🌐 EN | 🇯🇵 JP | Last sync: 2025-11-16

Materials Informatics Methods for Catalyst Design

From Descriptor Design to Bayesian Optimization

📖 Reading Time: 30-35 minutes 📊 Difficulty: Intermediate 💻 Code Examples: 2 📝 Exercises: 7

Chapter 2: Materials Informatics Methods for Catalyst Design

This chapter covers Materials Informatics Methods for Catalyst Design. You will learn Catalysis-Hub: https://www.catalysis-hub.org/, Materials Project: https://materialsproject.org/, and ASE Documentation: https://wiki.fysik.dtu.dk/ase/.

Learning Objectives

  1. Descriptor Design: Understand the 4 types of catalyst descriptors and how to use them appropriately
  2. Prediction Models: Explain the construction procedure for activity and selectivity prediction models
  3. Bayesian Optimization: Understand principles and application methods
  4. DFT Integration: Comprehend integration techniques for first-principles calculations and machine learning
  5. Databases: Understand characteristics and appropriate use of major catalyst databases

2.1 Catalyst Descriptors

2.1.1 Role of Descriptors

Descriptors are numerical representations of catalyst properties. They are used as inputs for machine learning models.

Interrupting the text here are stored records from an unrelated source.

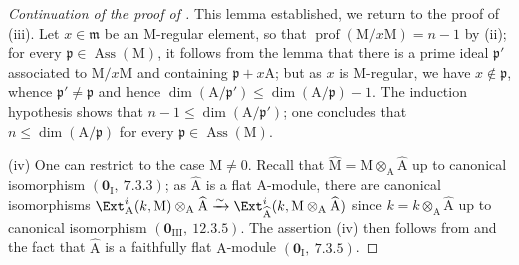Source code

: \begin{proof}[Continuation of the proof of ]
This lemma established, we return to the proof of (iii).
Let $x\in\mathfrak{m}$ be an $\mathrm{M}$-regular element, so that $\operatorname{prof}(\mathrm{M}/x\mathrm{M})=n-1$ by (ii); for every $\mathfrak{p}\in\operatorname{Ass}(\mathrm{M})$, it follows from the lemma that there is a prime ideal $\mathfrak{p}'$ associated to $\mathrm{M}/x\mathrm{M}$ and containing $\mathfrak{p}+x\mathrm{A}$; but as $x$ is $\mathrm{M}$-regular, we have $x\notin\mathfrak{p}$, whence $\mathfrak{p}'\neq\mathfrak{p}$ and hence $\dim(\mathrm{A}/\mathfrak{p}')\leq\dim(\mathrm{A}/\mathfrak{p})-1$.
The induction hypothesis shows that $n-1\leq\dim(\mathrm{A}/\mathfrak{p}')$; one concludes that $n\leq\dim(\mathrm{A}/\mathfrak{p})$ for every $\mathfrak{p}\in\operatorname{Ass}(\mathrm{M})$.

(iv) One can restrict to the case $\mathrm{M}\neq 0$.
Recall that $\widehat{\mathrm{M}}=\mathrm{M}\otimes_\mathrm{A}\widehat{\mathrm{A}}$ up to canonical isomorphism $(\mathbf{0}_\mathrm{I},~7.3.3)$; as $\widehat{\mathrm{A}}$ is a flat $\mathrm{A}$-module, there are canonical isomorphisms $\Ext^i_\mathrm{A}(k,\mathrm{M})\otimes_\mathrm{A}\widehat{\mathrm{A}}\xrightarrow{\sim}\Ext^i_{\widehat{\mathrm{A}}}(k,\mathrm{M}\otimes_\mathrm{A}\widehat{\mathrm{A}})$ since $k=k\otimes_\mathrm{A}\widehat{\mathrm{A}}$ up to canonical isomorphism $(\mathbf{0}_\mathrm{III},~12.3.5)$.
The assertion (iv) then follows from  and the fact that $\widehat{\mathrm{A}}$ is a faithfully flat $\mathrm{A}$-module $(\mathbf{0}_\mathrm{I},~7.3.5)$.
\end{proof}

Requirements for Good Descriptors: - ✅ Clear physical meaning - ✅ Easy to compute - ✅ Correlated with activity - ✅ General applicability (applicable to different reaction systems)

2.1.2 Classification of Descriptors

1. Electronic Descriptors

Descriptor Definition Relationship to Catalytic Activity
d-Orbital Occupancy Number of electrons in d-orbitals of transition metals Determines adsorption energy
d-band Center Center of gravity of d-orbital energy levels Higher values lead to stronger adsorption
Work Function Energy required to remove electrons from surface Affects electron transfer reactions
Bader Charge Localized atomic charge Correlates with redox activity

d-band Theory (Nørskov):

Adsorption Energy ∝ d-band Center Position

d-band close to Fermi level
  → Increased occupation of antibonding orbitals
  → Strong adsorption
  → High activity (but slow desorption)

Optimal d-band Center: Intermediate value (Sabatier principle)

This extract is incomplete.